If $G$ is a unitary $R$-module, then so is $H$.
Proof
If $\struct {G, +_G, \circ}_R$ is an $R$-module, then:
$\forall x, y, \in G, \forall \lambda, \mu \in R$:
- $(1): \quad \lambda \circ \paren {x +_G y} = \paren {\lambda \circ x} +_G \paren {\lambda \circ y}$
- $(2): \quad \paren {\lambda +_R \mu} \circ x = \paren {\lambda \circ x} +_G \paren {\mu \circ x}$
- $(3): \quad \paren {\lambda \times_R \mu} \circ x = \lambda \circ \paren {\mu \circ x}$
If $\phi: G \to H$ is an epimorphism, then:
- $\forall x, y \in G: \map \phi {x +_G y} = \map \phi x +_H \map \phi y$
- $\forall x \in S: \forall \lambda \in R: \map \phi {\lambda \circ x} = \lambda \circ \map \phi x$
- $\forall y \in H: \exists x \in G: y = \map \phi x$
As $\phi$ is an epimorphism, we can accurately specify the behaviour of all elements of $H$, as they are the images of elements of $G$.

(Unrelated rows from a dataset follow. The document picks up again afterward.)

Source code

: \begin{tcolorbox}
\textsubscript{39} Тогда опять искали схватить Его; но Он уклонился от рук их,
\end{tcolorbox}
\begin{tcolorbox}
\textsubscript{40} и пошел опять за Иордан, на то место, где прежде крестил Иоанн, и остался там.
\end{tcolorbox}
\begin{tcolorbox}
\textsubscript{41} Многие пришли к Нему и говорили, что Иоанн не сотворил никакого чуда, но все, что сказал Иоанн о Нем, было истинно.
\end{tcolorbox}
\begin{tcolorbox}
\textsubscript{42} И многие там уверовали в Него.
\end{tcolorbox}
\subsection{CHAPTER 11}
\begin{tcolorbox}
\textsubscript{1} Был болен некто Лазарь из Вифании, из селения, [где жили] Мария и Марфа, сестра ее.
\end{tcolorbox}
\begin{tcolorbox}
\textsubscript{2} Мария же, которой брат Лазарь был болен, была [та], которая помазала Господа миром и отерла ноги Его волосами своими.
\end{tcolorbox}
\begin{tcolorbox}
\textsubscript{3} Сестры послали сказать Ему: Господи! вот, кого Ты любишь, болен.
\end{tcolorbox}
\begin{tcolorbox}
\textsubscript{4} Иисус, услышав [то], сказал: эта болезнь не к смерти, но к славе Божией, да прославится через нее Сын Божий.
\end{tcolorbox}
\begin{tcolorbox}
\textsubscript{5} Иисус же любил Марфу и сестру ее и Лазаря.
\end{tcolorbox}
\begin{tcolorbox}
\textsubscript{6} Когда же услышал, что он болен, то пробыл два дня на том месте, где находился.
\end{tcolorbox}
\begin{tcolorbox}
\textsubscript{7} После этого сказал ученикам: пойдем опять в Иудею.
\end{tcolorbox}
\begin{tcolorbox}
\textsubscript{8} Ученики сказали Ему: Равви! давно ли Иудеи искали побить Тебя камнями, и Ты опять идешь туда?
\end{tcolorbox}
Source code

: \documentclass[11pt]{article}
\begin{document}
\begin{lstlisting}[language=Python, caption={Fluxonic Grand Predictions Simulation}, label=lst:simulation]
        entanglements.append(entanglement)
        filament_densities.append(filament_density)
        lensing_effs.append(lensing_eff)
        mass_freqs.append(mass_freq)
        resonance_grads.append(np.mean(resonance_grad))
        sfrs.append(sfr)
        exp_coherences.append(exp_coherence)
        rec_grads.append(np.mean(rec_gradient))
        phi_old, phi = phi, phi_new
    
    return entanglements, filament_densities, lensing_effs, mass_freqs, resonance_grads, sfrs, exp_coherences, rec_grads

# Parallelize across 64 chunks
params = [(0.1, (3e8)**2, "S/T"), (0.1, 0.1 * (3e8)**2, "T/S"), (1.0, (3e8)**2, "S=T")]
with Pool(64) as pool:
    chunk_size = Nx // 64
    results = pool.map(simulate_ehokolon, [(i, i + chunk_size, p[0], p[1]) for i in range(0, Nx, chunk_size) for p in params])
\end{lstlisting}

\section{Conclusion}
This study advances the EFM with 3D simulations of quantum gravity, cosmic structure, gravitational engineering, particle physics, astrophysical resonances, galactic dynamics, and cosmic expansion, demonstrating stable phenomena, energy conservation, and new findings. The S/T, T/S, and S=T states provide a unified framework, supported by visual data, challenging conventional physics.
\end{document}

If $\phi$ were not an epimorphism, that is not surjective, we would have no way of knowing the behaviour of elements of $H$ outside of the image of $G$.

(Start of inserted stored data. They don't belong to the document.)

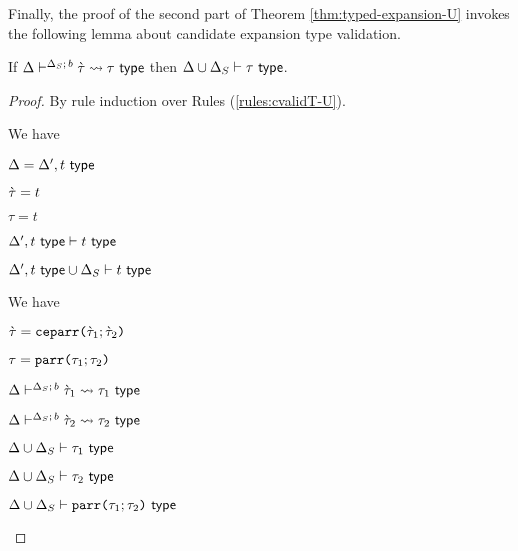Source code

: 
Finally, the proof of the second part of Theorem \ref{thm:typed-expansion-U} invokes the following lemma about candidate expansion type validation.
\begin{lemma}\label{lemma:candidate-expansion-type-validation}
If $\Delta\vdash^{\Delta_S;\,b} \grave{\tau} \leadsto \tau~\mathsf{type}$ then ${\Delta}\cup{\Delta_S} \vdash \tau~\mathsf{type}$.
\end{lemma}
\begin{proof} By rule induction over Rules (\ref{rules:cvalidT-U}).
\begin{byCases}
\item[\text{(\ref{rule:cvalidT-U-tvar})}] We have 
\begin{pfsteps*}
   \item $\Delta=\Delta', t~\mathsf{type}$ 
   \item $\grave{\tau}=t$ 
   \item $\tau=t$ 
   \item $\Delta', t~\mathsf{type} \vdash t~\mathsf{type}$  
   \item ${\Delta', t~\mathsf{type}}\cup{\Delta_S} \vdash t~\mathsf{type}$ 
 \end{pfsteps*} 
\resetpfcounter

\item[\text{(\ref{rule:cvalidT-U-parr})}] We have
\begin{pfsteps*}
  \item $\grave{\tau}=\texttt{ceparr}\texttt{(}\grave{\tau}_1; \grave{\tau}_2\texttt{)}$ 
  \item $\tau=\texttt{parr}\texttt{(}\tau_1; \tau_2\texttt{)}$ 
  \item $\Delta\vdash^{\Delta_S;\,b} \grave{\tau}_1 \leadsto \tau_1~\mathsf{type}$  
  \item $\Delta\vdash^{\Delta_S;\,b} \grave{\tau}_2 \leadsto \tau_2~\mathsf{type}$  
  \item ${\Delta}\cup{\Delta_S} \vdash \tau_1~\mathsf{type}$  
  \item ${\Delta}\cup{\Delta_S} \vdash \tau_2~\mathsf{type}$  
  \item ${\Delta}\cup{\Delta_S} \vdash \texttt{parr}\texttt{(}\tau_1; \tau_2\texttt{)}~\mathsf{type}$ 
\end{pfsteps*}
\resetpfcounter


\end{byCases}
\end{proof}
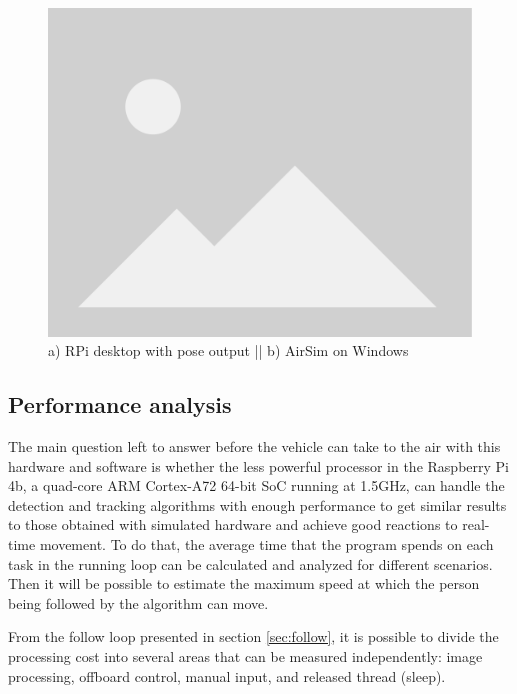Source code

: \begin{figure}
  \centering
  \includegraphics[width=.8\textwidth, keepaspectratio]{img/placeholder.png}
  \caption{a) RPi desktop with pose output || b) AirSim on Windows}
  \label{fig:rpi-airsim-test}
\end{figure}

\subsection{Performance analysis}
\label{subsec:performance}

The main question left to answer before the vehicle can take to the air with this hardware and software is whether the less powerful processor in the Raspberry Pi 4b, a quad-core ARM Cortex-A72 64-bit SoC running at 1.5GHz, can handle the detection and tracking algorithms with enough performance to get similar results to those obtained with simulated hardware and achieve good reactions to real-time movement.
To do that, the average time that the program spends on each task in the running loop can be calculated and analyzed for different scenarios.
Then it will be possible to estimate the maximum speed at which the person being followed by the algorithm can move.

From the follow loop presented in section \ref{sec:follow}, it is possible to divide the processing cost into several areas that can be measured independently: image processing, offboard control, manual input, and released thread (sleep).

Hence the specification that $\phi$ needs to be an epimorphism.
Now we check the module axioms in turn.
Module Axiom $\text M 1$: Distributivity over Module Addition
| \(\ds \lambda \circ \paren {\map \phi x +_H \map \phi y}\) | \(=\) | \(\ds \lambda \circ \paren {\map \phi {x +_G y} }\) | ||||||||||||
| \(\ds \) | \(=\) | \(\ds \map \phi {\lambda \circ \paren {x +_G y} }\) | ||||||||||||
| \(\ds \) | \(=\) | \(\ds \map \phi {\paren {\lambda \circ x} +_G \paren {\lambda \circ y} }\) | ||||||||||||
| \(\ds \) | \(=\) | \(\ds \map \phi {\lambda \circ x} +_H \map \phi {\lambda \circ y}\) |
Thus Module Axiom $\text M 1$: Distributivity over Module Addition is shown to hold for $H$.
Module Axiom $\text M 2$: Distributivity over Scalar Addition
| \(\ds \paren {\lambda +_R \mu} \circ \map \phi x\) | \(=\) | \(\ds \map \phi {\paren {\lambda +_R \mu} \circ x}\) | ||||||||||||
| \(\ds \) | \(=\) | \(\ds \map \phi {\paren {\lambda \circ x} +_G \paren {\mu \circ x} }\) | ||||||||||||
| \(\ds \) | \(=\) | \(\ds \map \phi {\lambda \circ x} +_H \map \phi {\mu \circ x}\) | ||||||||||||
| \(\ds \) | \(=\) | \(\ds \lambda \circ \map \phi x +_H \mu \circ \map \phi x\) |
Thus Module Axiom $\text M 2$: Distributivity over Scalar Addition is shown to hold for $H$.
Module Axiom $\text M 3$: Associativity
| \(\ds \paren {\lambda \times_R \mu} \circ \map \phi x\) | \(=\) | \(\ds \map \phi {\paren {\lambda \times_R \mu} \circ x}\) | ||||||||||||
| \(\ds \) | \(=\) | \(\ds \map \phi {\lambda \circ \paren {\mu \circ x} }\) | ||||||||||||
| \(\ds \) | \(=\) | \(\ds \lambda \circ \paren {\map \phi {\mu \circ x} }\) | ||||||||||||
| \(\ds \) | \(=\) | \(\ds \lambda \circ \paren {\mu \circ \map \phi x}\) |
Thus Module Axiom $\text M 3$: Associativity is shown to hold for $H$.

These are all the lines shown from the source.